##### RECORDS TO USE

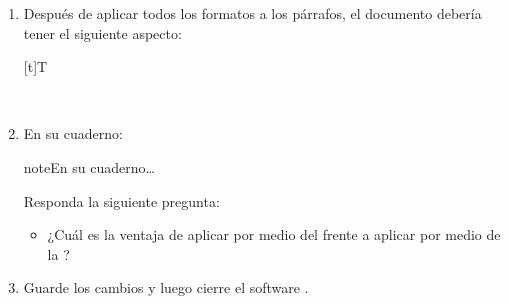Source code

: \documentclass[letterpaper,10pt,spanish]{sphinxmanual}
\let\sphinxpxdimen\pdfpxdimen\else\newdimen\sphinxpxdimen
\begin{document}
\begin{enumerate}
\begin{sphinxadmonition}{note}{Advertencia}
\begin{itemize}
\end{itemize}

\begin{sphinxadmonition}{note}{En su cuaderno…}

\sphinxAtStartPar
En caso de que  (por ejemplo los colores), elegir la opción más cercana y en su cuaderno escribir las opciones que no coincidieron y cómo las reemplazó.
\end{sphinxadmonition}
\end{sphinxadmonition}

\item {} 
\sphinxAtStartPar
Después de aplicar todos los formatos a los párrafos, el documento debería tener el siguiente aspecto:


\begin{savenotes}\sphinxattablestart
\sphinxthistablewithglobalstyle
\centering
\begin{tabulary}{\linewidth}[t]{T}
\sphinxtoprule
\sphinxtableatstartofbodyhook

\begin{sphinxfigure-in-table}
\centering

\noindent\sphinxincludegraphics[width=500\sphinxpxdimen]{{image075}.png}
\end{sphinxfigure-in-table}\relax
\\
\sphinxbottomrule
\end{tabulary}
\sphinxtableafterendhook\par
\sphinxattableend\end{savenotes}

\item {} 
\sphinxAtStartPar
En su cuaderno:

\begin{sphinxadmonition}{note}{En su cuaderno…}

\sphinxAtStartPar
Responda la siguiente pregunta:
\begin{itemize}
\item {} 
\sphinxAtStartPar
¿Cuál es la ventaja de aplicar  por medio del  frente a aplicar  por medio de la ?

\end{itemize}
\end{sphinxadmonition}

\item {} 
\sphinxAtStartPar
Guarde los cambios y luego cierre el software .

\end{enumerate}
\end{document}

##########
##### RECORDS TO USE

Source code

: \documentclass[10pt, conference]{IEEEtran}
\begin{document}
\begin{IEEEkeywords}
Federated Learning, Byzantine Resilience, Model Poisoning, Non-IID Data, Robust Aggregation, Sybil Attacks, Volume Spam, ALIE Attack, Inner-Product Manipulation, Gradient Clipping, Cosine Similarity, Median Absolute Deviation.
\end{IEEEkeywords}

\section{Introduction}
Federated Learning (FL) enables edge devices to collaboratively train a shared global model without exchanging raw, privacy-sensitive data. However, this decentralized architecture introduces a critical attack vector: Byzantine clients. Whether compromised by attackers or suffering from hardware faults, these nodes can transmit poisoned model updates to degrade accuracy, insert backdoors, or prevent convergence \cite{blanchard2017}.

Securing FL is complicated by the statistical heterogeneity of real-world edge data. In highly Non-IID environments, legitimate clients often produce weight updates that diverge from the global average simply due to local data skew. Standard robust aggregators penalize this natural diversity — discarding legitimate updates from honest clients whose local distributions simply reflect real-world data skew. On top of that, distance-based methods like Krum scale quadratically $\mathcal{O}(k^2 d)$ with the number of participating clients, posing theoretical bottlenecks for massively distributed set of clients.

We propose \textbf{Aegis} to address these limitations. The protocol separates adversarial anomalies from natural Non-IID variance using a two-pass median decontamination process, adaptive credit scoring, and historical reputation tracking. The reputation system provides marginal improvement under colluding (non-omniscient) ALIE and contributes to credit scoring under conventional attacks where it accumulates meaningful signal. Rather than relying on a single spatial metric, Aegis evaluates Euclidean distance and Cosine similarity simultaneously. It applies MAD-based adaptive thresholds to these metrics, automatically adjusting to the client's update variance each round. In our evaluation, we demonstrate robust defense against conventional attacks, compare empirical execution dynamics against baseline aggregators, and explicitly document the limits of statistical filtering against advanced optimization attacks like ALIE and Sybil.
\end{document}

##########
##### RECORDS TO USE

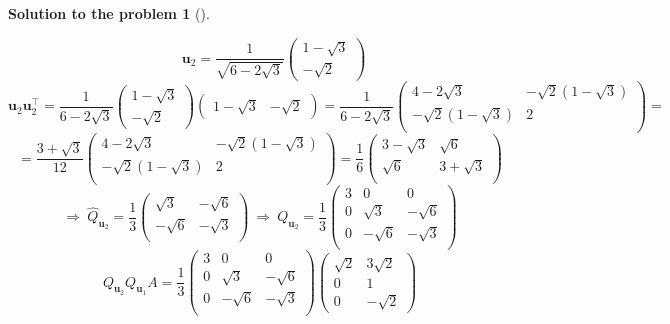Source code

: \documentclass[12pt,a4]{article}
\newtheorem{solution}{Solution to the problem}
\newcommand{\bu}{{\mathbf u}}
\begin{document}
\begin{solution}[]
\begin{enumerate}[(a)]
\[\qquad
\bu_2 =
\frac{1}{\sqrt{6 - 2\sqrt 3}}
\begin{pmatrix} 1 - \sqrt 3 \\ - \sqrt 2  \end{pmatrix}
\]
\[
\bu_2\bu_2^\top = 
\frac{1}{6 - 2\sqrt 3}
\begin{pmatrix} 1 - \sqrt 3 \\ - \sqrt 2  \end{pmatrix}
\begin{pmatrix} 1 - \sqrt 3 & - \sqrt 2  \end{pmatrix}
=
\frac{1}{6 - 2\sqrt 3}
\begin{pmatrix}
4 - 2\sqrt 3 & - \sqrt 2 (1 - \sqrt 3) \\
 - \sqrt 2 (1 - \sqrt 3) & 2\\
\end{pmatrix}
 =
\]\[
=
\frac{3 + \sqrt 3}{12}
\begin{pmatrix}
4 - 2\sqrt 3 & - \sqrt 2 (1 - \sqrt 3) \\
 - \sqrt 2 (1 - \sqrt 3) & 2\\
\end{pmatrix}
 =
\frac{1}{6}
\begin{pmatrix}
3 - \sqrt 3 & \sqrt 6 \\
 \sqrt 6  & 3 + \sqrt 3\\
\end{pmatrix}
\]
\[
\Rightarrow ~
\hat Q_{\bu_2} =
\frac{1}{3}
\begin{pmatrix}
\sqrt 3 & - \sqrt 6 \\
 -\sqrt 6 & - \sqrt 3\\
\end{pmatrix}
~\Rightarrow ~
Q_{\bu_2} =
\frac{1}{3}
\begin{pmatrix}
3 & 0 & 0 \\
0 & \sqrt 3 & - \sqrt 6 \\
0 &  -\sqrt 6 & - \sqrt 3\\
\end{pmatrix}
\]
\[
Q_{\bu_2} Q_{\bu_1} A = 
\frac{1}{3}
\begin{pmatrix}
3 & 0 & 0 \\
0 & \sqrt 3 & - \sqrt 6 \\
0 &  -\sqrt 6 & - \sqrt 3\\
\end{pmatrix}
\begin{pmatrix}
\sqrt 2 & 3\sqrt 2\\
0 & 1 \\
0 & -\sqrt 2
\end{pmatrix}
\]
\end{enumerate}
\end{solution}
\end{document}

##########

§ **REQUIRED ACTION**: Check each line of the records for the word "distance", and show the lines that contain it.

§ **YOUR SOLUTION**:
Securing FL is complicated by the statistical heterogeneity of real-world edge data. In highly Non-IID environments, legitimate clients often produce weight updates that diverge from the global average simply due to local data skew. Standard robust aggregators penalize this natural diversity — discarding legitimate updates from honest clients whose local distributions simply reflect real-world data skew. On top of that, distance-based methods like Krum scale quadratically $\mathcal{O}(k^2 d)$ with the number of participating clients, posing theoretical bottlenecks for massively distributed set of clients.
We propose \textbf{Aegis} to address these limitations. The protocol separates adversarial anomalies from natural Non-IID variance using a two-pass median decontamination process, adaptive credit scoring, and historical reputation tracking. The reputation system provides marginal improvement under colluding (non-omniscient) ALIE and contributes to credit scoring under conventional attacks where it accumulates meaningful signal. Rather than relying on a single spatial metric, Aegis evaluates Euclidean distance and Cosine similarity simultaneously. It applies MAD-based adaptive thresholds to these metrics, automatically adjusting to the client's update variance each round. In our evaluation, we demonstrate robust defense against conventional attacks, compare empirical execution dynamics against baseline aggregators, and explicitly document the limits of statistical filtering against advanced optimization attacks like ALIE and Sybil.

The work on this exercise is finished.